We walked to a far corner of the room. Two chairs and a decorative table no one used. Early morning light fell across the industrial carpet.

Jinwoo sat. I remained standing for a moment, then lowered myself into the chair across from him.

He waited.

"I've been thinking about leaving," I said. "The tour. Before Seattle."

His expression didn't change. "Why?"

"Every incident has happened because of proximity to me. If I remove myself, the threat loses its leverage." I folded my hands into my lap. "Management can redirect resources. The band can continue without constant adjustments."

"And you?"

"Medical leave. Mental health justification." My voice was steady. "I'll release a statement. No accusations and zero drama."

Jinwoo was quiet. "How long have you been thinking about this?" he asked finally.

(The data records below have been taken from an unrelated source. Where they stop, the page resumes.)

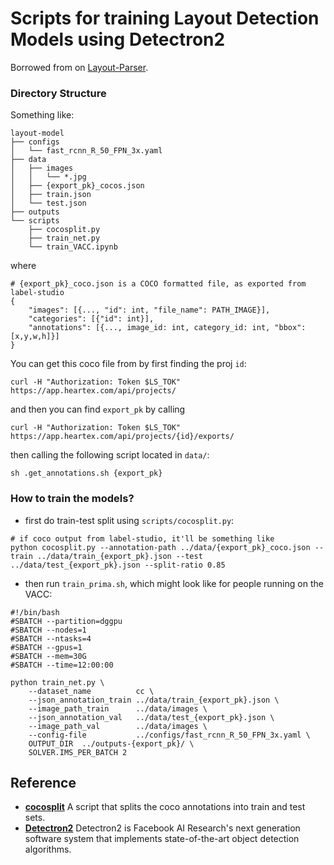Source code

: # Scripts for training Layout Detection Models using Detectron2

Borrowed from on [Layout-Parser](https://github.com/Layout-Parser/layout-model-training/tree/master).

### Directory Structure

Something like:

```
layout-model  
├── configs
│   └── fast_rcnn_R_50_FPN_3x.yaml  
├── data    
│   ├── images
│   │   └── *.jpg 
│   ├── {export_pk}_cocos.json  
│   ├── train.json  
│   └── test.json  
├── outputs     
└── scripts
    ├── cocosplit.py
    ├── train_net.py
    └── train_VACC.ipynb   
```

where

```
# {export_pk}_coco.json is a COCO formatted file, as exported from label-studio
{
    "images": [{..., "id": int, "file_name": PATH_IMAGE}],
    "categories": [{"id": int}],
    "annotations": [{..., image_id: int, category_id: int, "bbox": [x,y,w,h]}]
}
```

You can get this coco file from by first finding the proj `id`:

```
curl -H "Authorization: Token $LS_TOK" https://app.heartex.com/api/projects/
```

and then you can find `export_pk` by calling 

```
curl -H "Authorization: Token $LS_TOK" https://app.heartex.com/api/projects/{id}/exports/ 
```

then calling the following script located in `data/`:

```
sh .get_annotations.sh {export_pk}
```

### How to train the models? 

 - first do train-test split using `scripts/cocosplit.py`:

```
# if coco output from label-studio, it'll be something like
python cocosplit.py --annotation-path ../data/{export_pk}_coco.json --train ../data/train_{export_pk}.json --test ../data/test_{export_pk}.json --split-ratio 0.85
```

 - then run `train_prima.sh`, which might look like for people running on the VACC:

```
#!/bin/bash
#SBATCH --partition=dggpu
#SBATCH --nodes=1
#SBATCH --ntasks=4
#SBATCH --gpus=1
#SBATCH --mem=30G
#SBATCH --time=12:00:00

python train_net.py \
    --dataset_name          cc \
    --json_annotation_train ../data/train_{export_pk}.json \
    --image_path_train      ../data/images \
    --json_annotation_val   ../data/test_{export_pk}.json \
    --image_path_val        ../data/images \
    --config-file           ../configs/fast_rcnn_R_50_FPN_3x.yaml \
    OUTPUT_DIR  ../outputs-{export_pk}/ \
    SOLVER.IMS_PER_BATCH 2 
```

## Reference 

- **[cocosplit](https://github.com/akarazniewicz/cocosplit)**  A script that splits the coco annotations into train and test sets.
- **[Detectron2](https://github.com/facebookresearch/detectron2)** Detectron2 is Facebook AI Research's next generation software system that implements state-of-the-art object detection algorithms. 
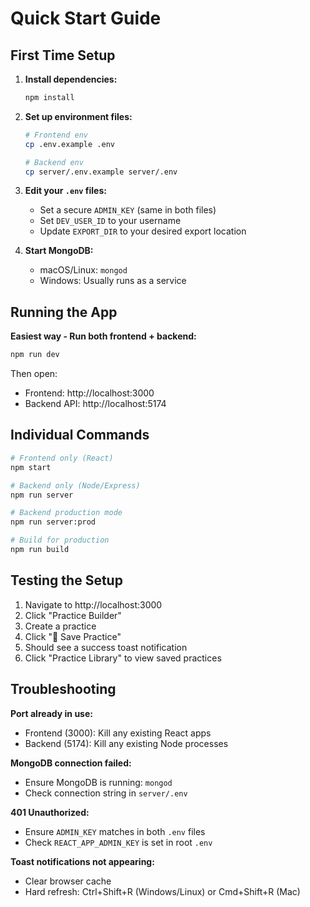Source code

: # Quick Start Guide

## First Time Setup

1. **Install dependencies:**
   ```bash
   npm install
   ```

2. **Set up environment files:**
   ```bash
   # Frontend env
   cp .env.example .env

   # Backend env
   cp server/.env.example server/.env
   ```

3. **Edit your `.env` files:**
   - Set a secure `ADMIN_KEY` (same in both files)
   - Set `DEV_USER_ID` to your username
   - Update `EXPORT_DIR` to your desired export location

4. **Start MongoDB:**
   - macOS/Linux: `mongod`
   - Windows: Usually runs as a service

## Running the App

**Easiest way - Run both frontend + backend:**
```bash
npm run dev
```

Then open:
- Frontend: http://localhost:3000
- Backend API: http://localhost:5174

## Individual Commands

```bash
# Frontend only (React)
npm start

# Backend only (Node/Express)
npm run server

# Backend production mode
npm run server:prod

# Build for production
npm run build
```

## Testing the Setup

1. Navigate to http://localhost:3000
2. Click "Practice Builder"
3. Create a practice
4. Click "💾 Save Practice"
5. Should see a success toast notification
6. Click "Practice Library" to view saved practices

## Troubleshooting

**Port already in use:**
- Frontend (3000): Kill any existing React apps
- Backend (5174): Kill any existing Node processes

**MongoDB connection failed:**
- Ensure MongoDB is running: `mongod`
- Check connection string in `server/.env`

**401 Unauthorized:**
- Ensure `ADMIN_KEY` matches in both `.env` files
- Check `REACT_APP_ADMIN_KEY` is set in root `.env`

**Toast notifications not appearing:**
- Clear browser cache
- Hard refresh: Ctrl+Shift+R (Windows/Linux) or Cmd+Shift+R (Mac)
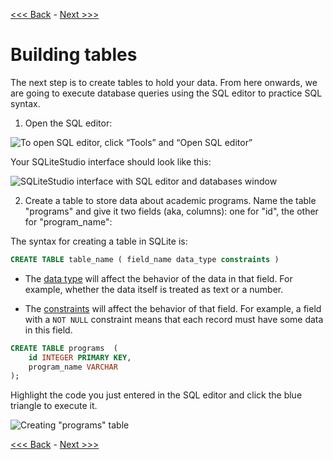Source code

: [<<< Back](1-builddb.md) - [Next >>>](3-insertdata.md) 

# Building tables

The next step is to create tables to hold your data. From here onwards, we are going to execute database queries using the SQL editor to practice SQL syntax.
  
1. Open the SQL editor:

![To open SQL editor, click “Tools” and “Open SQL editor”](https://github.com/GCDigitalFellows/GCDRI_databases/blob/master/images/open_sql_ed.png)

Your SQLiteStudio interface should look like this:

 ![SQLiteStudio interface with SQL editor and databases window](https://github.com/GCDigitalFellows/GCDRI_databases/blob/master/images/sqlite_wkspace.png)

2. Create a table to store data about academic programs. Name the table "programs" and give it two fields (aka, columns): one for "id", the other for "program_name":

The syntax for creating a table in SQLite is:

```sql
CREATE TABLE table_name ( field_name data_type constraints )
```

- The [data type](https://www.sqlite.org/datatype3.html) will affect the behavior of the data in that field. For example, whether the data itself is treated as text or a number.  

- The [constraints](http://www.tutorialspoint.com/sqlite/sqlite_constraints.htm) will affect the behavior of that field. For example, a field with a `NOT NULL` constraint means that each record must have some data in this field.   
	
```sql
CREATE TABLE programs  (  
	id INTEGER PRIMARY KEY,  
	program_name VARCHAR  
);
```

Highlight the code you just entered in the SQL editor and click the blue triangle to execute it.
	
![Creating "programs" table](https://github.com/GCDigitalFellows/GCDRI_databases/blob/master/images/create_table.png)  
	
[<<< Back](1-builddb.md) - [Next >>>](3-insertdata.md) 
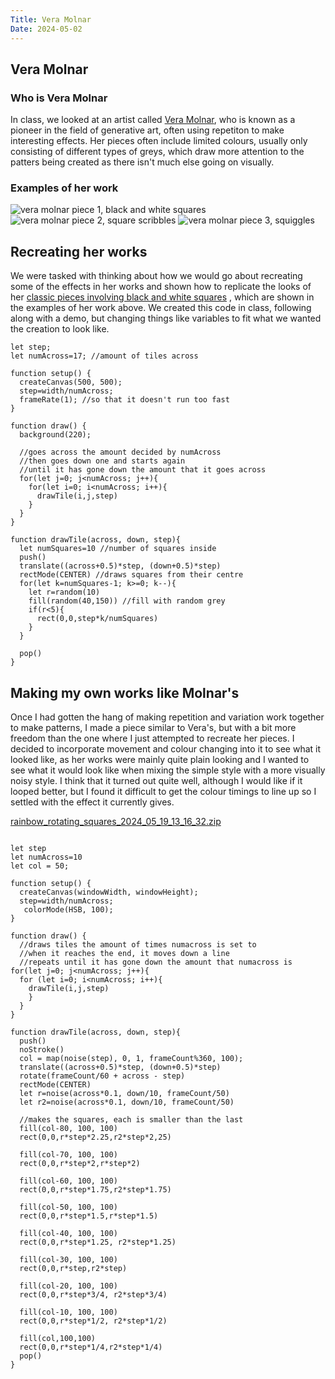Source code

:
 ```yaml
---
Title: Vera Molnar
Date: 2024-05-02
---
```


## Vera Molnar

### Who is Vera Molnar
In class, we looked at an artist called [Vera Molnar](https://ropac.net/artists/231-vera-molnar/#), who is known as a pioneer in the field of generative art, often using repetiton to make interesting effects. Her pieces often include limited colours, usually only consisting of different types of greys, which draw more attention to the patters being created as there isn't much else going on visually.

### Examples of her work
![vera molnar piece 1, black and white squares](https://dam.org/museum/wp-content/uploads/2020/09/Molnar1974DesOrdres.jpg)
![vera molnar piece 2, square scribbles](https://dam.org/museum/wp-content/uploads/2020/08/molnar1985StructureDeQuadrilateres-2000x2000.jpg)
![vera molnar piece 3, squiggles](https://dam.org/museum/wp-content/uploads/2021/07/MolnarInterruptions28x28cm1968-69.jpg)

## Recreating her works
We were tasked with thinking about how we would go about recreating some of the effects in her works and shown how to replicate the looks of her [classic pieces involving black and white squares](https://dam.org/museum/artists_ui/artists/molnar-vera/des-ordres/#lightbox[rel-13052-1738219330]-4) , which are shown in the examples of her work above.
We created this code in class, following along with a demo, but changing things like variables to fit what we wanted the creation to look like.

```
let step;
let numAcross=17; //amount of tiles across

function setup() {
  createCanvas(500, 500);
  step=width/numAcross;
  frameRate(1); //so that it doesn't run too fast
}

function draw() {
  background(220);
  
  //goes across the amount decided by numAcross
  //then goes down one and starts again
  //until it has gone down the amount that it goes across
  for(let j=0; j<numAcross; j++){
    for(let i=0; i<numAcross; i++){
      drawTile(i,j,step)
    } 
  }
}

function drawTile(across, down, step){
  let numSquares=10 //number of squares inside
  push()
  translate((across+0.5)*step, (down+0.5)*step)
  rectMode(CENTER) //draws squares from their centre
  for(let k=numSquares-1; k>=0; k--){
    let r=random(10)
    fill(random(40,150)) //fill with random grey
    if(r<5){
      rect(0,0,step*k/numSquares)
    }
  }
  
  pop()
}
```


## Making my own works like Molnar's
Once I had gotten the hang of making repetition and variation work together to make patterns, I made a piece similar to Vera's, but with a bit more freedom than the one where I just attempted to recreate her pieces. I decided to incorporate movement and colour changing into it to see what it looked like, as her works were mainly quite plain looking and I wanted to see what it would look like when mixing the simple style with a more visually noisy style.
I think that it turned out quite well, although I would like if it looped better, but I found it difficult to get the colour timings to line up so I settled with the effect it currently gives.


[rainbow_rotating_squares_2024_05_19_13_16_32.zip](https://github.com/beezecheanz/My-coding-Portfolio/files/15369534/rainbow_rotating_squares_2024_05_19_13_16_32.zip)
```

let step
let numAcross=10
let col = 50;

function setup() {
  createCanvas(windowWidth, windowHeight);
  step=width/numAcross;
   colorMode(HSB, 100);
}

function draw() {
  //draws tiles the amount of times numacross is set to
  //when it reaches the end, it moves down a line
  //repeats until it has gone down the amount that numacross is
for(let j=0; j<numAcross; j++){
  for (let i=0; i<numAcross; i++){
    drawTile(i,j,step)
    }
  }
}

function drawTile(across, down, step){
  push()
  noStroke()
  col = map(noise(step), 0, 1, frameCount%360, 100);
  translate((across+0.5)*step, (down+0.5)*step)
  rotate(frameCount/60 + across - step)
  rectMode(CENTER)
  let r=noise(across*0.1, down/10, frameCount/50)
  let r2=noise(across*0.1, down/10, frameCount/50)
  
  //makes the squares, each is smaller than the last
  fill(col-80, 100, 100)
  rect(0,0,r*step*2.25,r2*step*2,25)
  
  fill(col-70, 100, 100)
  rect(0,0,r*step*2,r*step*2)
  
  fill(col-60, 100, 100)
  rect(0,0,r*step*1.75,r2*step*1.75)
  
  fill(col-50, 100, 100)
  rect(0,0,r*step*1.5,r*step*1.5)
  
  fill(col-40, 100, 100)
  rect(0,0,r*step*1.25, r2*step*1.25)
  
  fill(col-30, 100, 100)
  rect(0,0,r*step,r2*step)
  
  fill(col-20, 100, 100)
  rect(0,0,r*step*3/4, r2*step*3/4)
  
  fill(col-10, 100, 100)
  rect(0,0,r*step*1/2, r2*step*1/2)
  
  fill(col,100,100)
  rect(0,0,r*step*1/4,r2*step*1/4)
  pop()
}

```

"Since Micah got hurt. I keep running the scenario through my head. What happens if someone dies? Violet Frequency will end, or at least carry a storm cloud over its head for the rest of—"

"You think leaving protects us," Jinwoo interrupted. His voice was calm but I heard something harder underneath. "I think it teaches the system what pressure works."

I bit my lip.

"If you leave now, mid-tour, citing safety—what does that tell Soo-jin?" Jinwoo leaned forward. "It tells them idols break under enough pressure. Next time, they won't need violence. They'll only need patience."

"There won't be a next time if I'm gone."

"You think you're the only variable they'll ever want to remove?" Jinwoo shook his head. "Today, it's you. Tomorrow, it's someone else who decides to stop being compliant. We don't survive by teaching them that pressure works."

"We don't survive if someone dies."

He countered my argument. "We don't survive if we run every time someone threatens us."

He sat back in his chair, folding his arms across his chest. "Do you remember when they told us there would be another delay in our debut?"